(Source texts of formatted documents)

━━━━━━━━━━━━━━━━━━━━

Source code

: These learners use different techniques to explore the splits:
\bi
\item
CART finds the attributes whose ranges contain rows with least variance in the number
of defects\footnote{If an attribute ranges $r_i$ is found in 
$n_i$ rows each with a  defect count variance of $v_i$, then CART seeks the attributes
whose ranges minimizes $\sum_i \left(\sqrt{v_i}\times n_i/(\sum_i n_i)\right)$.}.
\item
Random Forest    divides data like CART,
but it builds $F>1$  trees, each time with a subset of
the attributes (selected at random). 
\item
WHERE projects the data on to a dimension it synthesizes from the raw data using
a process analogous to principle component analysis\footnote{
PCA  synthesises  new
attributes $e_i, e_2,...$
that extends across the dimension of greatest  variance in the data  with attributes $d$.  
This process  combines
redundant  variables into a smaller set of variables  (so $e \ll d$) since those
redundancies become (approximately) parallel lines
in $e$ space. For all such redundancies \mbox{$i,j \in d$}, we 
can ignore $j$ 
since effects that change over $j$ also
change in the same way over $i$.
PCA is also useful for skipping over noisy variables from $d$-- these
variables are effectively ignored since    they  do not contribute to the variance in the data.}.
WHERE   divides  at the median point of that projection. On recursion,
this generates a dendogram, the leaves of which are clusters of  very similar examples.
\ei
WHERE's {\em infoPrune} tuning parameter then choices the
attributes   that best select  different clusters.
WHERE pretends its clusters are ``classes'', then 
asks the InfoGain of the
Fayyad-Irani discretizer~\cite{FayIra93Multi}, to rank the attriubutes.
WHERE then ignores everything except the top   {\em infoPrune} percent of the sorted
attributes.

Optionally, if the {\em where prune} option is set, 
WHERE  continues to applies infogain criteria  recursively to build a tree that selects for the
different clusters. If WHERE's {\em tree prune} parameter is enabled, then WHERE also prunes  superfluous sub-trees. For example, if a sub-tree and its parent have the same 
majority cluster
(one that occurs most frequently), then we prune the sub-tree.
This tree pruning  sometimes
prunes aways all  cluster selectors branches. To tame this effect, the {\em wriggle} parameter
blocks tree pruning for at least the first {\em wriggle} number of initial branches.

━━━━━━━━━━━━━━━━━━━━

■ Exercise requirements
Where does "dimension" appear in the records above? Copy every line that has it.

■ Exercise response
WHERE projects the data on to a dimension it synthesizes from the raw data using
that extends across the dimension of greatest  variance in the data  with attributes $d$.  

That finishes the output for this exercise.